Clients with extra cash and no need to use their investment money soon will tend to be motivated to buy. These clients tend to be younger (longer time horizons) and higher earning. Also, clients who have been through a few dips and come out the other side will be bolder.
Clients who have shorter time horizons, less buffer to their finances (including near-retirees) and larger invested balances tend to want to de-risk. Sellers also tend to be people who pay too much attention to markets and moving averages.
Does it matter?
The graph below depicts the relative-to-benchmark returns for various Vanguard IRA accounts. A first thing to note is that there is variance on both sides: underperformance and outperformance. There is a slight tendency to underperform, in part driven by people who were invested in cash over the entire period. These people didn’t react to the market drop – they were just never invested in the first place. (the spike at -5.5%).
This graph is broadly representative of what I tend to see: there is variation in outcomes, but no strong systematic downward bias, especially not specifically due to market-timing. Investors do various things: They may sit in cash for a long time, hold under-diversified portfolios, or home bias their holdings. These actions cause variation in their outcomes, but broad-based market-timing doesn’t necessarily seem like a huge factor.
Overall, individual investors continued to trade actively and did not de-risk their investment portfolios during the crisis. source
The minority import
Another detail revealed in the Vanguard study is that while a minority of investors underperform due to market-timing, when they do their underperformance is disproportionately large. This minority drags down the average significantly, a bit like a billionaire massively skews the average wealth in a room upwards.
This also hints at a really important take-away: For the subset of people who are prone to panic trading during a drawdown, paying someone to help weather the storm can be very, very valuable.
The document I’ve made the most of above is the Vanguard event study. It should be noted that Vanguard accounts are not representative either – they tend to be stay-the-course investors who don’t trade and hold concentrated portfolios. Most other data would likely show more activity, so we can assume that investors may be more active than this Vanguard study suggests. How much more? I don’t know.

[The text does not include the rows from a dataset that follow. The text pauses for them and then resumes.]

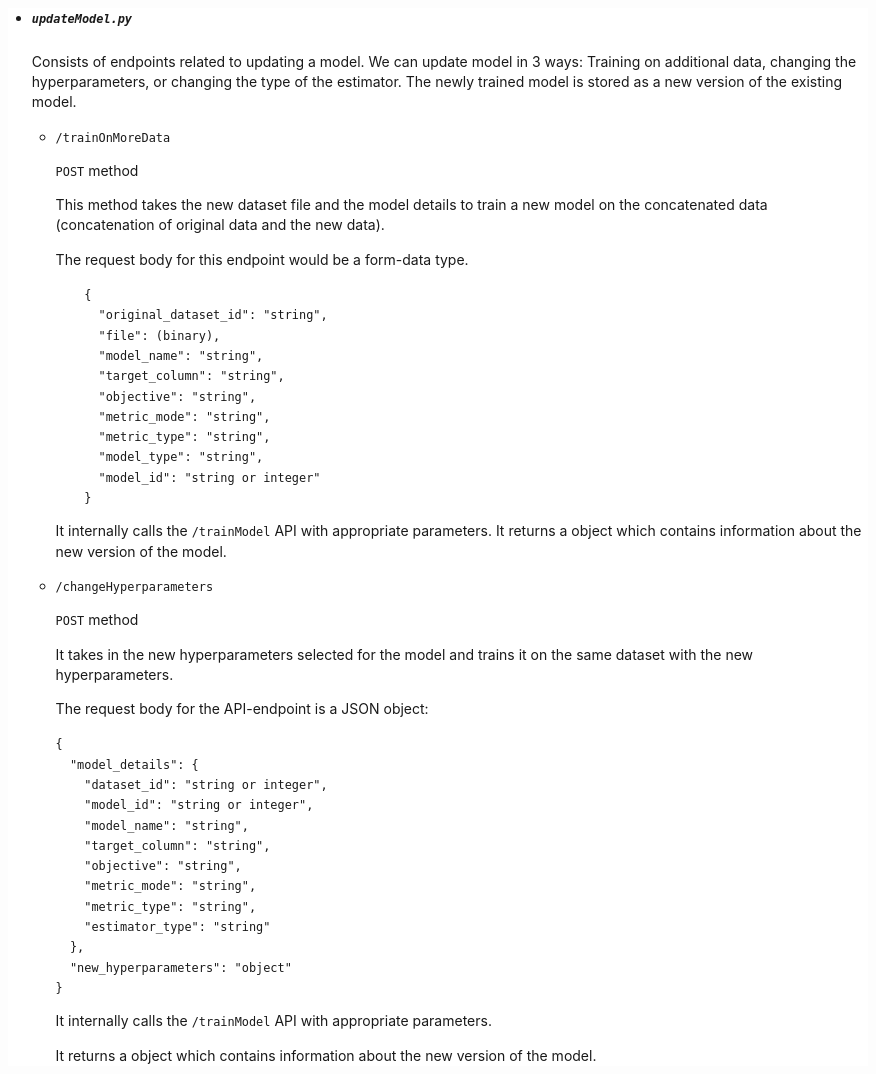 - ##### `updateModel.py`

    Consists of endpoints related to updating a model. We can update model in 3 ways: Training on additional data, changing the hyperparameters, or changing the type of the estimator. The newly trained model is stored as a new version of the existing model.
    
    - `/trainOnMoreData`
    
        `POST` method
        
        This method takes the new dataset file and the model details to train a new model on the concatenated data (concatenation of original data and the new data).
        
        The request body for this endpoint would be a form-data type.
        ```
            {
              "original_dataset_id": "string",
              "file": (binary),
              "model_name": "string",
              "target_column": "string",
              "objective": "string",
              "metric_mode": "string",
              "metric_type": "string",
              "model_type": "string",
              "model_id": "string or integer"
            }
        ```
        It internally calls the `/trainModel` API with appropriate parameters.
        It returns a object which contains information about the new version of the model.
        
    - `/changeHyperparameters`
    
        `POST` method
        
        It takes in the new hyperparameters selected for the model and trains it on the same dataset with the new hyperparameters.
       
        The request body for the API-endpoint is a JSON object:
        ```
        {
          "model_details": {
            "dataset_id": "string or integer",
            "model_id": "string or integer",
            "model_name": "string",
            "target_column": "string",
            "objective": "string",
            "metric_mode": "string",
            "metric_type": "string",
            "estimator_type": "string"
          },
          "new_hyperparameters": "object"
        }
        ```
        It internally calls the `/trainModel` API with appropriate parameters.
        
        It returns a object which contains information about the new version of the model.
        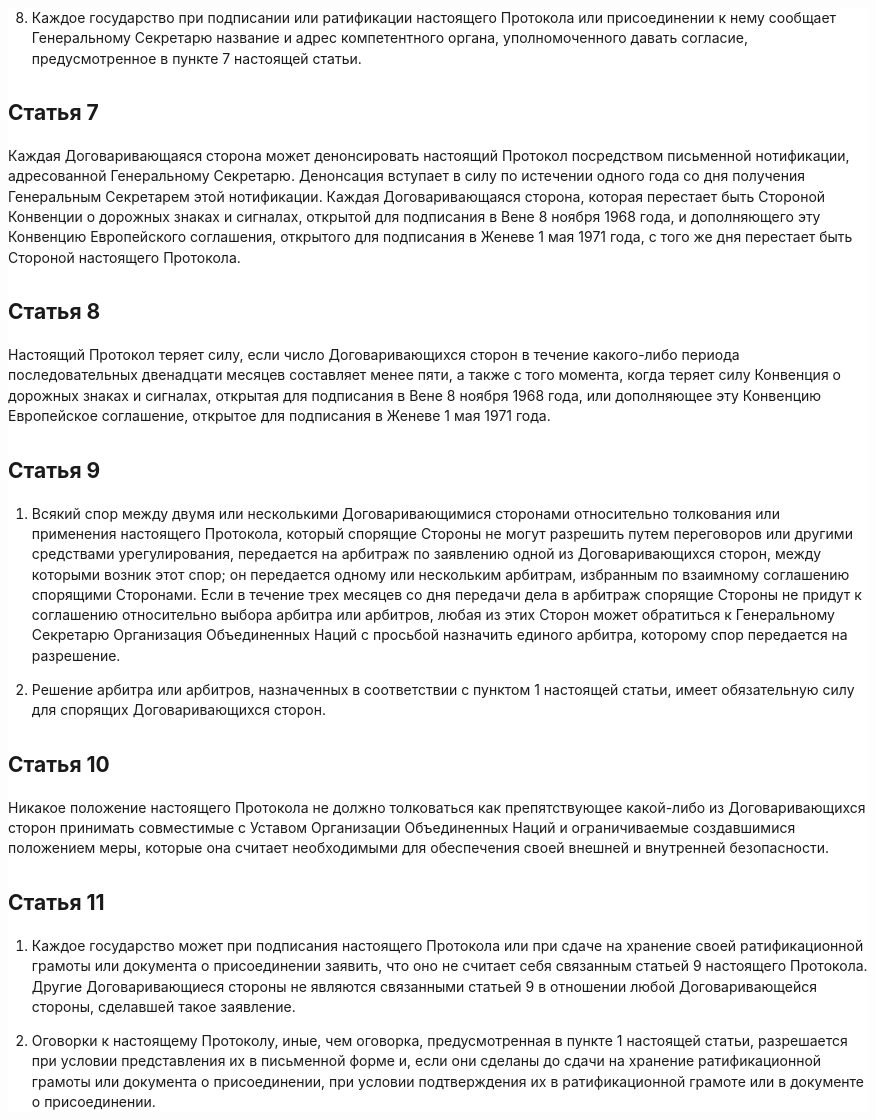 8. Каждое государство при подписании или ратификации настоящего Протокола или присоединении к нему сообщает Генеральному Секретарю название и адрес компетентного органа, уполномоченного давать согласие, предусмотренное в пункте 7 настоящей статьи.

## Статья 7

Каждая Договаривающаяся сторона может денонсировать настоящий Протокол посредством письменной нотификации, адресованной Генеральному Секретарю. Денонсация вступает в силу по истечении одного года со дня получения Генеральным Секретарем этой нотификации. Каждая Договаривающаяся сторона, которая перестает быть Стороной Конвенции о дорожных знаках и сигналах, открытой для подписания в Вене 8 ноября 1968 года, и дополняющего эту Конвенцию Европейского соглашения, открытого для подписания в Женеве 1 мая 1971 года, с того же дня перестает быть Стороной настоящего Протокола.

## Статья 8

Настоящий Протокол теряет силу, если число Договаривающихся сторон в течение какого-либо периода последовательных двенадцати месяцев составляет менее пяти, а также с того момента, когда теряет силу Конвенция о дорожных знаках и сигналах, открытая для подписания в Вене 8 ноября 1968 года, или дополняющее эту Конвенцию Европейское соглашение, открытое для подписания в Женеве 1 мая 1971 года.

## Статья 9

1. Всякий спор между двумя или несколькими Договаривающимися сторонами относительно толкования или применения настоящего Протокола, который спорящие Стороны не могут разрешить путем переговоров или другими средствами урегулирования, передается на арбитраж по заявлению одной из Договаривающихся сторон, между которыми возник этот спор; он передается одному или нескольким арбитрам, избранным по взаимному соглашению спорящими Сторонами. Если в течение трех месяцев со дня передачи дела в арбитраж спорящие Стороны не придут к соглашению относительно выбора арбитра или арбитров, любая из этих Сторон может обратиться к Генеральному Секретарю Организация Объединенных Наций с просьбой назначить единого арбитра, которому спор передается на разрешение.

2. Решение арбитра или арбитров, назначенных в соответствии с пунктом 1 настоящей статьи, имеет обязательную силу для спорящих Договаривающихся сторон.

## Статья 10

Никакое положение настоящего Протокола не должно толковаться как препятствующее какой-либо из Договаривающихся сторон принимать совместимые с Уставом Организации Объединенных Наций и ограничиваемые создавшимися положением меры, которые она считает необходимыми для обеспечения своей внешней и внутренней безопасности.

## Статья 11

1. Каждое государство может при подписания настоящего Протокола или при сдаче на хранение своей ратификационной грамоты или документа о присоединении заявить, что оно не считает себя связанным статьей 9 настоящего Протокола. Другие Договаривающиеся стороны не являются связанными статьей 9 в отношении любой Договаривающейся стороны, сделавшей такое заявление.

2. Оговорки к настоящему Протоколу, иные, чем оговорка, предусмотренная в пункте 1 настоящей статьи, разрешается при условии представления их в письменной форме и, если они сделаны до сдачи на хранение ратификационной грамоты или документа о присоединении, при условии подтверждения их в ратификационной грамоте или в документе о присоединении.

On the other hand, these are IRA accounts, and many people have much of their investments in target date funds in 401(k)s, which are even less active than IRAs. Where does the balance lie? I don’t know.
Sometimes we say “investors” when we mean “dollars.” Just two investors trading while everyone else sits on the sideline. Given the power law of wealth distribution, markets can be wildly volatile even while most people are utterly inactive. The marginal active dollar in most markets is not your uncle and aunt. So markets can move even though most investors are inactive.
One of the under-appreciated findings of the landmark paper Trading is Hazardous to your Wealth is that before costs are taken into account, individual investors didn’t underperform on average. The underperformance of those brokerage accounts was driven by costs like commissions, bid-ask spreads and taxes. Since modern investors’ transaction costs are near zero, we can expect to see higher variance in outcomes (as people over-trade more and drift further from the benchmark), but lower average underperformance.
Yet, if a fool and his money are soon parted, so are bad investors and their dollars. Over time, money accumulates to those who are good at not losing it. That might be through inaction and apathy, but it counts, too.